BEGIN SOURCE MATERIAL

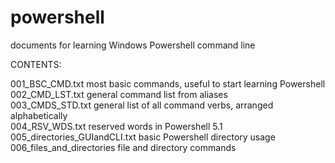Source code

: # powershell
documents for learning Windows Powershell command line

CONTENTS:

001_BSC_CMD.txt                   most basic commands, useful to start learning Powershell<br>
002_CMD_LST.txt                   general command list from aliases<br>
003_CMDS_STD.txt                  general list of all command verbs, arranged alphabetically<br>
004_RSV_WDS.txt                   reserved words in Powershell 5.1<br>
005_directories_GUIandCLI.txt     basic Powershell directory usage<br>
006_files_and_directories         file and directory commands<br>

END SOURCE MATERIAL

§ TASK PROMPT: Only the pictures are to be left out; write out all the other data exactly.

§ TASK RESULT:
Source code

: # powershell
documents for learning Windows Powershell command line

CONTENTS:

001_BSC_CMD.txt                   most basic commands, useful to start learning Powershell<br>
002_CMD_LST.txt                   general command list from aliases<br>
003_CMDS_STD.txt                  general list of all command verbs, arranged alphabetically<br>
004_RSV_WDS.txt                   reserved words in Powershell 5.1<br>
005_directories_GUIandCLI.txt     basic Powershell directory usage<br>
006_files_and_directories         file and directory commands<br>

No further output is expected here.